Information given —
┌──

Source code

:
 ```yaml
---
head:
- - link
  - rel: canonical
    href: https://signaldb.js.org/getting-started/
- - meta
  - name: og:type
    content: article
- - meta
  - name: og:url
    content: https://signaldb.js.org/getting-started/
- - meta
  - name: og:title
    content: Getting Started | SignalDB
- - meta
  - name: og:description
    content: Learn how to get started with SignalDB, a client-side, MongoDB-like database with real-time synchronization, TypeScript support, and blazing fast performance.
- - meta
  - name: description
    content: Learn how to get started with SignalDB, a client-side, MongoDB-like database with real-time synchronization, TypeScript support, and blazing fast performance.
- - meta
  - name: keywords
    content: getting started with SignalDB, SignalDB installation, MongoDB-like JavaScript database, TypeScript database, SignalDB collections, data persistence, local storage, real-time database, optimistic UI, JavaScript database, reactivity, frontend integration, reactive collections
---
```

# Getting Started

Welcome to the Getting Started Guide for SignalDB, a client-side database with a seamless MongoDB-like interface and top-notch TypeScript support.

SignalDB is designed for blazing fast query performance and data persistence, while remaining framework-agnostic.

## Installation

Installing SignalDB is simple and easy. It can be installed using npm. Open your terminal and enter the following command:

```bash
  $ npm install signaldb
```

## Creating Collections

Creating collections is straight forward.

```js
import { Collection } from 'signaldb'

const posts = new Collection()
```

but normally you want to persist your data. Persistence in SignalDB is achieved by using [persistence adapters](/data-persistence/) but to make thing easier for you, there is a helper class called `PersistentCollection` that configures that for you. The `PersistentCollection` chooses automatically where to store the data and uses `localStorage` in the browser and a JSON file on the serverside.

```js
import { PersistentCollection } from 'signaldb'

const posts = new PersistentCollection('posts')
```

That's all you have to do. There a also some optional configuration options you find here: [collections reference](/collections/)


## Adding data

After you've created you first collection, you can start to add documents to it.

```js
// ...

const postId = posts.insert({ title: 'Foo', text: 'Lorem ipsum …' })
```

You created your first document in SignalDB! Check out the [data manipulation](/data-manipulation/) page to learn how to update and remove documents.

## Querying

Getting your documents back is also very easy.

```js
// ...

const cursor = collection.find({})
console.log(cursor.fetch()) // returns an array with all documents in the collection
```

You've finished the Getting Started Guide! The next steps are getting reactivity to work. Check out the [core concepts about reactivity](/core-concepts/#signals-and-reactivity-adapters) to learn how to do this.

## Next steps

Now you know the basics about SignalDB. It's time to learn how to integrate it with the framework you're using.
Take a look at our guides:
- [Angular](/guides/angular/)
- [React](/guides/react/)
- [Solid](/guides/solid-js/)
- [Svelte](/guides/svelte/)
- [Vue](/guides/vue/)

└──

Repeat the records above with every character intact.

Task answer —
Source code

:
 ```yaml
---
head:
- - link
  - rel: canonical
    href: https://signaldb.js.org/getting-started/
- - meta
  - name: og:type
    content: article
- - meta
  - name: og:url
    content: https://signaldb.js.org/getting-started/
- - meta
  - name: og:title
    content: Getting Started | SignalDB
- - meta
  - name: og:description
    content: Learn how to get started with SignalDB, a client-side, MongoDB-like database with real-time synchronization, TypeScript support, and blazing fast performance.
- - meta
  - name: description
    content: Learn how to get started with SignalDB, a client-side, MongoDB-like database with real-time synchronization, TypeScript support, and blazing fast performance.
- - meta
  - name: keywords
    content: getting started with SignalDB, SignalDB installation, MongoDB-like JavaScript database, TypeScript database, SignalDB collections, data persistence, local storage, real-time database, optimistic UI, JavaScript database, reactivity, frontend integration, reactive collections
---
```

# Getting Started

Welcome to the Getting Started Guide for SignalDB, a client-side database with a seamless MongoDB-like interface and top-notch TypeScript support.

SignalDB is designed for blazing fast query performance and data persistence, while remaining framework-agnostic.

## Installation

Installing SignalDB is simple and easy. It can be installed using npm. Open your terminal and enter the following command:

```bash
  $ npm install signaldb
```

## Creating Collections

Creating collections is straight forward.

```js
import { Collection } from 'signaldb'

const posts = new Collection()
```

but normally you want to persist your data. Persistence in SignalDB is achieved by using [persistence adapters](/data-persistence/) but to make thing easier for you, there is a helper class called `PersistentCollection` that configures that for you. The `PersistentCollection` chooses automatically where to store the data and uses `localStorage` in the browser and a JSON file on the serverside.

```js
import { PersistentCollection } from 'signaldb'

const posts = new PersistentCollection('posts')
```

That's all you have to do. There a also some optional configuration options you find here: [collections reference](/collections/)


## Adding data

After you've created you first collection, you can start to add documents to it.

```js
// ...

const postId = posts.insert({ title: 'Foo', text: 'Lorem ipsum …' })
```

You created your first document in SignalDB! Check out the [data manipulation](/data-manipulation/) page to learn how to update and remove documents.

## Querying

Getting your documents back is also very easy.

```js
// ...

const cursor = collection.find({})
console.log(cursor.fetch()) // returns an array with all documents in the collection
```

You've finished the Getting Started Guide! The next steps are getting reactivity to work. Check out the [core concepts about reactivity](/core-concepts/#signals-and-reactivity-adapters) to learn how to do this.

## Next steps

Now you know the basics about SignalDB. It's time to learn how to integrate it with the framework you're using.
Take a look at our guides:
- [Angular](/guides/angular/)
- [React](/guides/react/)
- [Solid](/guides/solid-js/)
- [Svelte](/guides/svelte/)
- [Vue](/guides/vue/)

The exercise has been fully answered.